114th Annual Conference - Pasadena, California
Friday, November 11 - Sunday, November 13, 2016

East-West Literary Relations

Session Chair: 
Mike Sugimoto, Pepperdine University
San Gabriel


  1. Jean Amato, Fashion Institute of Technology, State University of New York
    In this study I focus primarily on Amy Tan’s 1995 novel, The Hundred Secret Senses, to probe cultural expressions of desire and significance assigned to the imagined space of an ancestral homeland. 
  2. Melody Yunzi Li, Washington University of St. Louis
      This paper explores how contemporary Chinese immigrant writers show the complicated formulation of Chinese immigrants’ home and identities through their romantic relationships.
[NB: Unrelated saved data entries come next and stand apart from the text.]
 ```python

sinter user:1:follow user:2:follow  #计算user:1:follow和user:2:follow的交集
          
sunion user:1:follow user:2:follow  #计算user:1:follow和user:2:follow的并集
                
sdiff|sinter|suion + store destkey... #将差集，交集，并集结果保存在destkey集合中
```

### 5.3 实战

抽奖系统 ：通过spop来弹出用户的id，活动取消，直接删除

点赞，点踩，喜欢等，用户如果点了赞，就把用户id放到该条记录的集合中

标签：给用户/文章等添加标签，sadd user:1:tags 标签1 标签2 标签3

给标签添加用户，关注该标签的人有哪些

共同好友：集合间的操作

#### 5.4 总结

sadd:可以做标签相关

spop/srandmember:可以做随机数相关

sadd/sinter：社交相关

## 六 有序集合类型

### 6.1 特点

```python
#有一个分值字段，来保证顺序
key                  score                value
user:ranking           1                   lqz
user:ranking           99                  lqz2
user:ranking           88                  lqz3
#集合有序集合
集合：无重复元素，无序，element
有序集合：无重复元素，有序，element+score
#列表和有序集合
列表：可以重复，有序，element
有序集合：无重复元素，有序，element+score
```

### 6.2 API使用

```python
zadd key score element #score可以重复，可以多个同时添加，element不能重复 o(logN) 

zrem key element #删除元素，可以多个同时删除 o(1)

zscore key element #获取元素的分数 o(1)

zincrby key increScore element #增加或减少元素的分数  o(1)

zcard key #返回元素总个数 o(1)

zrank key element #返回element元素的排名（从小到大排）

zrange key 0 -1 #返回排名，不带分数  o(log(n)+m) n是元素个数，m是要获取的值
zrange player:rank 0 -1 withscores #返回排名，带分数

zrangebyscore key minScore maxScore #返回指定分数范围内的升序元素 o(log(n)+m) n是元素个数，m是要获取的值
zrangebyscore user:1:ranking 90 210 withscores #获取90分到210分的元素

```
It hopes to demonstrate that the importance of the vicissitudes of romantic love in diasporic experience shows us that it is the affectionate relationships and attachments that determine diasporic identities. 
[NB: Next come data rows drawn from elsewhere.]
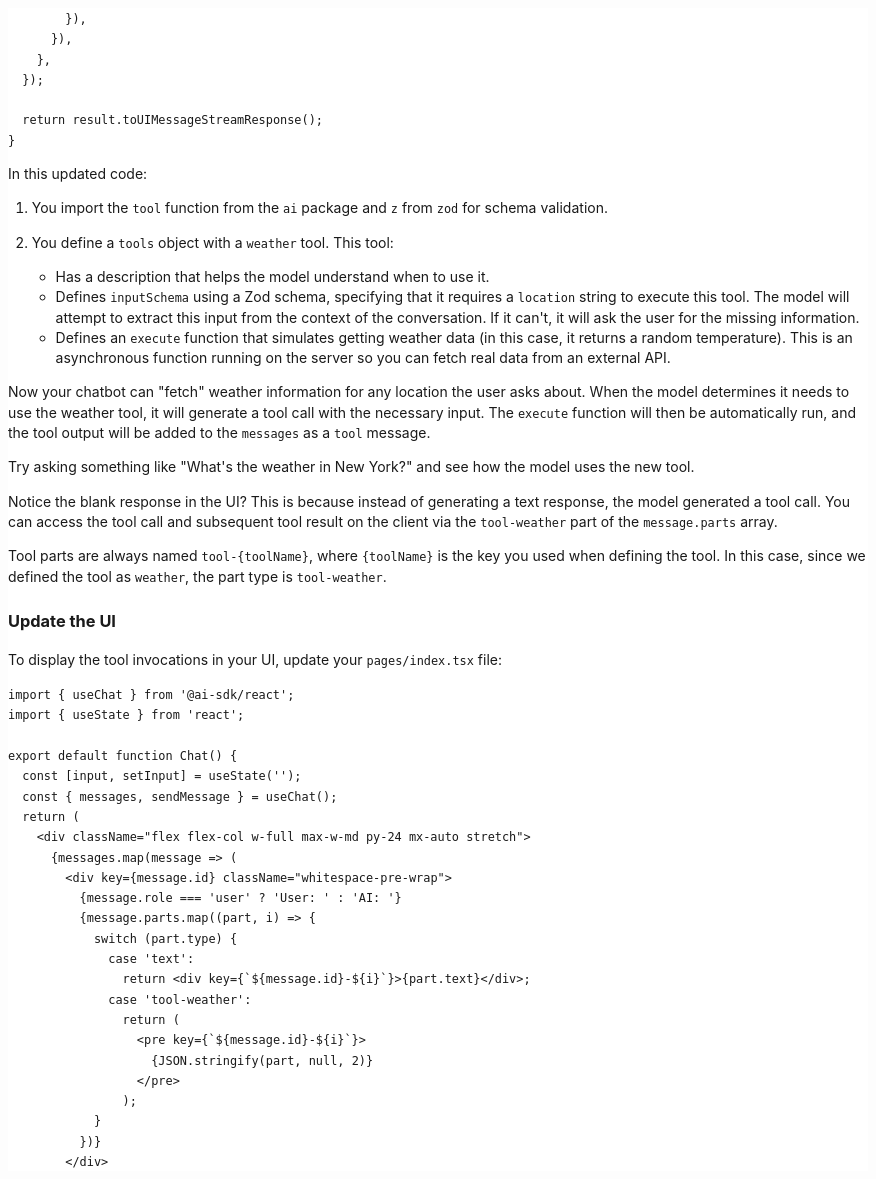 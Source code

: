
 ```tsx
        }),
      }),
    },
  });

  return result.toUIMessageStreamResponse();
}
```

In this updated code:

1. You import the `tool` function from the `ai` package and `z` from `zod` for schema validation.
2. You define a `tools` object with a `weather` tool. This tool:

   - Has a description that helps the model understand when to use it.
   - Defines `inputSchema` using a Zod schema, specifying that it requires a `location` string to execute this tool. The model will attempt to extract this input from the context of the conversation. If it can't, it will ask the user for the missing information.
   - Defines an `execute` function that simulates getting weather data (in this case, it returns a random temperature). This is an asynchronous function running on the server so you can fetch real data from an external API.

Now your chatbot can "fetch" weather information for any location the user asks about. When the model determines it needs to use the weather tool, it will generate a tool call with the necessary input. The `execute` function will then be automatically run, and the tool output will be added to the `messages` as a `tool` message.

Try asking something like "What's the weather in New York?" and see how the model uses the new tool.

Notice the blank response in the UI? This is because instead of generating a text response, the model generated a tool call. You can access the tool call and subsequent tool result on the client via the `tool-weather` part of the `message.parts` array.

Tool parts are always named `tool-{toolName}`, where `{toolName}` is the key
you used when defining the tool. In this case, since we defined the tool as
`weather`, the part type is `tool-weather`.

### Update the UI

To display the tool invocations in your UI, update your `pages/index.tsx` file:

```tsx
import { useChat } from '@ai-sdk/react';
import { useState } from 'react';

export default function Chat() {
  const [input, setInput] = useState('');
  const { messages, sendMessage } = useChat();
  return (
    <div className="flex flex-col w-full max-w-md py-24 mx-auto stretch">
      {messages.map(message => (
        <div key={message.id} className="whitespace-pre-wrap">
          {message.role === 'user' ? 'User: ' : 'AI: '}
          {message.parts.map((part, i) => {
            switch (part.type) {
              case 'text':
                return <div key={`${message.id}-${i}`}>{part.text}</div>;
              case 'tool-weather':
                return (
                  <pre key={`${message.id}-${i}`}>
                    {JSON.stringify(part, null, 2)}
                  </pre>
                );
            }
          })}
        </div>
```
  3. Nataliya Pratsovyta, University of Maryland, College Park
    The paper looks at Hemingway’s use of English and Spanish in his novel For Whom the Bell Tolls in relation to Tolstoy’s use of Russian and French in his War and Peace. These different models of bilingualism in the novels help the authors negotiate different philosophies of history.
  4. Michele Stornello, Independent Scholar
    This presentation details the need for widespread curriculum that guides students to appreciate how authors utilize key literary theories to deconstruct the power and hatefulness of extremism and illuminate the common core beliefs of humans. Furthermore, the work addresses the inherent challenges with this type of project; justification for why the English classroom is an ideal platform; and a breakdown of theories, potential texts, and interdisciplinary possibilities.